▶ INSTRUCTIONS FOR THE TASK
Of the material below, only the lines from the line containing "Other occasions such" down to the line containing "- Є N осіб і" belong in the answer, written out exactly.

▶ EXTRACTED ENTRIES
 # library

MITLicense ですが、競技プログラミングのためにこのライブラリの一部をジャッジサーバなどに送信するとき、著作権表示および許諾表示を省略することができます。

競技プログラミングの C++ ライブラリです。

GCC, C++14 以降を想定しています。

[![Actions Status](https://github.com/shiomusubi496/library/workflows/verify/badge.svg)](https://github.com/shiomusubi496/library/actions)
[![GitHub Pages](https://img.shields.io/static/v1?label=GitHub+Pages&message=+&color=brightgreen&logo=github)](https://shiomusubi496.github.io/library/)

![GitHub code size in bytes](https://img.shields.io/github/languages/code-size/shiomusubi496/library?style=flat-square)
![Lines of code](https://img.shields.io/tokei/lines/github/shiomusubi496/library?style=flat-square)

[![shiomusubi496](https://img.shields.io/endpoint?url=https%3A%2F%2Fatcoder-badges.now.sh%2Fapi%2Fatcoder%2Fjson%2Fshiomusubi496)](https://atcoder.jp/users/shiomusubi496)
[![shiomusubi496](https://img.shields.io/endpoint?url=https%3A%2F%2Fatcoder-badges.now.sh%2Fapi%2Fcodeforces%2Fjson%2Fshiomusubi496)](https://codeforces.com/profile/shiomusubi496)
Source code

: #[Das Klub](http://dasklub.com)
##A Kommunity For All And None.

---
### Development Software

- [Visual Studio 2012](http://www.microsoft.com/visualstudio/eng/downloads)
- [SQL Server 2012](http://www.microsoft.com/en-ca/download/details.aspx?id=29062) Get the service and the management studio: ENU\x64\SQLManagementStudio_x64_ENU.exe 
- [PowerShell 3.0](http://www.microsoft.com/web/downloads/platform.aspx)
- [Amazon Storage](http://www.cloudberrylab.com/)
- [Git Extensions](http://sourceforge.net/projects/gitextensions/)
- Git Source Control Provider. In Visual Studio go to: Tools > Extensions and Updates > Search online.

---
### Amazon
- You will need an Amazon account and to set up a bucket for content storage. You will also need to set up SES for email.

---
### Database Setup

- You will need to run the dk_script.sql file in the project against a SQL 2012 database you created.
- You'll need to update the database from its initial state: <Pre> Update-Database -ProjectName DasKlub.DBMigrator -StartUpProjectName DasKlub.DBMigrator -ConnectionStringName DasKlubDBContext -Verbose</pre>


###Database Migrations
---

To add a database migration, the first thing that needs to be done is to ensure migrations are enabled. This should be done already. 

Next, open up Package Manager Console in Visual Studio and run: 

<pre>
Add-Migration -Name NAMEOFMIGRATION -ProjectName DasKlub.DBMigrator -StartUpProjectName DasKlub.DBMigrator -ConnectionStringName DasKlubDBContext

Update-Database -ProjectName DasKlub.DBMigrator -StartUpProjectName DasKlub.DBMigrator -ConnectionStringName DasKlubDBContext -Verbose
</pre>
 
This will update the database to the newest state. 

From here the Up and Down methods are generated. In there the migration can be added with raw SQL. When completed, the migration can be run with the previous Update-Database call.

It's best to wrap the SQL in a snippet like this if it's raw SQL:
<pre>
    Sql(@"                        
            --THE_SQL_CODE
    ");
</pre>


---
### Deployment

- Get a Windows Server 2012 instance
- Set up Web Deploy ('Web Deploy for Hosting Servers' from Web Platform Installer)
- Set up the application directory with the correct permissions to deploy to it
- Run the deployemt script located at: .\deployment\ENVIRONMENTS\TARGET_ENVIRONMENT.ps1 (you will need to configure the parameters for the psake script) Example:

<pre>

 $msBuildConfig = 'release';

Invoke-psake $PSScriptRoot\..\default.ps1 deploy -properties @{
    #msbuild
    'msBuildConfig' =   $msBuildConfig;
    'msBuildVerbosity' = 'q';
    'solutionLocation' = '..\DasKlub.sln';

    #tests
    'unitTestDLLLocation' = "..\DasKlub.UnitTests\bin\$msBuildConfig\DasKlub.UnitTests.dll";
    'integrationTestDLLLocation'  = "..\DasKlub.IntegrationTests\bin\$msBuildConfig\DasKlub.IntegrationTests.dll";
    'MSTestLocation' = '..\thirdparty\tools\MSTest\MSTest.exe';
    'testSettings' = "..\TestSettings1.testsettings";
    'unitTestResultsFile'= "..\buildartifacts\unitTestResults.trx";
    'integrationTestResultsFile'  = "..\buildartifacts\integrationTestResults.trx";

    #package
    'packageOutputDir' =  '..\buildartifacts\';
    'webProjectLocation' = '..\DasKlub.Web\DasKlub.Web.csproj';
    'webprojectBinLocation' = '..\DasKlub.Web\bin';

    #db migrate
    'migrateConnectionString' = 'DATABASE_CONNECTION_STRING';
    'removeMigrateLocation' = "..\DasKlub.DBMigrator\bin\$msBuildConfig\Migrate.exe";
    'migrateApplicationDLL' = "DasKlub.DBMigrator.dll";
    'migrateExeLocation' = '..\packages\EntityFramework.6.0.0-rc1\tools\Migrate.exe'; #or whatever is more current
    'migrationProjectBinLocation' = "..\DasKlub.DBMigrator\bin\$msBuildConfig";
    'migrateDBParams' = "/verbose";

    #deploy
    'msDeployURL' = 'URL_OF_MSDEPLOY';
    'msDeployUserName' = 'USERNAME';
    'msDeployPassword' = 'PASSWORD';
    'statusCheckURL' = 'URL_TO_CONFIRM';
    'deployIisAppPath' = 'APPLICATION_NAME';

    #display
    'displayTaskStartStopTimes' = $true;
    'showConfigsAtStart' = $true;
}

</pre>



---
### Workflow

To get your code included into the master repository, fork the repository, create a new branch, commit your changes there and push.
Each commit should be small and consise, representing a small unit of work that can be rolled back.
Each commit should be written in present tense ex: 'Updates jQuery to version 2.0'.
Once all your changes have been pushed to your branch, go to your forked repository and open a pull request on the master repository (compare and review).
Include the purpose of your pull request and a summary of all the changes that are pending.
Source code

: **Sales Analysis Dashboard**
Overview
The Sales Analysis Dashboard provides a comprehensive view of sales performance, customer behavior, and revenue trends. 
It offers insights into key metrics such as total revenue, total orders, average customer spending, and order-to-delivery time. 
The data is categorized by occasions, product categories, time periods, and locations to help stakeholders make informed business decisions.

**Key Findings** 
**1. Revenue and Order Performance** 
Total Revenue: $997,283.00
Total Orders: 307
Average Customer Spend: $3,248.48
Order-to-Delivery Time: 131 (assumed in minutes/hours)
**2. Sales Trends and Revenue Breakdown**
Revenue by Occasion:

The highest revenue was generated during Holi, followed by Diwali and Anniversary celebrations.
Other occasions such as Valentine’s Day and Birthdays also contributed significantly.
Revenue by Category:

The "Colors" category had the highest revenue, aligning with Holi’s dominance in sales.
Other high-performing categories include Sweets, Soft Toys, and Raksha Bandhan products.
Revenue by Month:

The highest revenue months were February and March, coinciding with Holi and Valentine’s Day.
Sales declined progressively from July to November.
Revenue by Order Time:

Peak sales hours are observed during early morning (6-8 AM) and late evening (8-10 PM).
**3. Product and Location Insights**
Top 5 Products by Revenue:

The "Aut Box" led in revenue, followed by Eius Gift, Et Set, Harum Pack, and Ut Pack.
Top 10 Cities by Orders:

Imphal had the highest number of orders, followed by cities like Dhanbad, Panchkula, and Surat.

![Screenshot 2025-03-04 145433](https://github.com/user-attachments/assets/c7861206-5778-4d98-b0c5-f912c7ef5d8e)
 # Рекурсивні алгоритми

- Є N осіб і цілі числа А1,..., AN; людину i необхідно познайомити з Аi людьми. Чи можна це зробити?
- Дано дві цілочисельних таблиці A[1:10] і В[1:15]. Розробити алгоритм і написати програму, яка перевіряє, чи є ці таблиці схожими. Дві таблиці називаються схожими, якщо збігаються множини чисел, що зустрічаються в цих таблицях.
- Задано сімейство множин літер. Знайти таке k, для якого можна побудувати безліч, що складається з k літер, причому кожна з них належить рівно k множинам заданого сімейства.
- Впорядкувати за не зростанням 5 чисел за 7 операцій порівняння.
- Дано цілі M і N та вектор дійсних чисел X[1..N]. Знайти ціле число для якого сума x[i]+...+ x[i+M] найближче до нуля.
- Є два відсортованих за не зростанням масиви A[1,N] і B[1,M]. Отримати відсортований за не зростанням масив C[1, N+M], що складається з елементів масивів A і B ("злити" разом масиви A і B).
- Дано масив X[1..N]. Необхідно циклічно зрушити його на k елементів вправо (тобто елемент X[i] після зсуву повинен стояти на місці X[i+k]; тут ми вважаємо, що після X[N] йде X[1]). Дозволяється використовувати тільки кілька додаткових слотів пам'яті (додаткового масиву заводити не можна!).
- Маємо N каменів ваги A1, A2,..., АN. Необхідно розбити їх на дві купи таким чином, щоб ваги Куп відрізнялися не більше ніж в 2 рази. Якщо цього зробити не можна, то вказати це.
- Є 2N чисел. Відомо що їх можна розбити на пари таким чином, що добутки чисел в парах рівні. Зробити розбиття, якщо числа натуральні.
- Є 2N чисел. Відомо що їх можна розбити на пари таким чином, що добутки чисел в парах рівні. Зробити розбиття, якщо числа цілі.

▶ WORKED SOLUTION
Other occasions such as Valentine’s Day and Birthdays also contributed significantly.
Revenue by Category:

The "Colors" category had the highest revenue, aligning with Holi’s dominance in sales.
Other high-performing categories include Sweets, Soft Toys, and Raksha Bandhan products.
Revenue by Month:

The highest revenue months were February and March, coinciding with Holi and Valentine’s Day.
Sales declined progressively from July to November.
Revenue by Order Time:

Peak sales hours are observed during early morning (6-8 AM) and late evening (8-10 PM).
**3. Product and Location Insights**
Top 5 Products by Revenue:

The "Aut Box" led in revenue, followed by Eius Gift, Et Set, Harum Pack, and Ut Pack.
Top 10 Cities by Orders:

Imphal had the highest number of orders, followed by cities like Dhanbad, Panchkula, and Surat.

![Screenshot 2025-03-04 145433](https://github.com/user-attachments/assets/c7861206-5778-4d98-b0c5-f912c7ef5d8e)
 # Рекурсивні алгоритми

- Є N осіб і цілі числа А1,..., AN; людину i необхідно познайомити з Аi людьми. Чи можна це зробити?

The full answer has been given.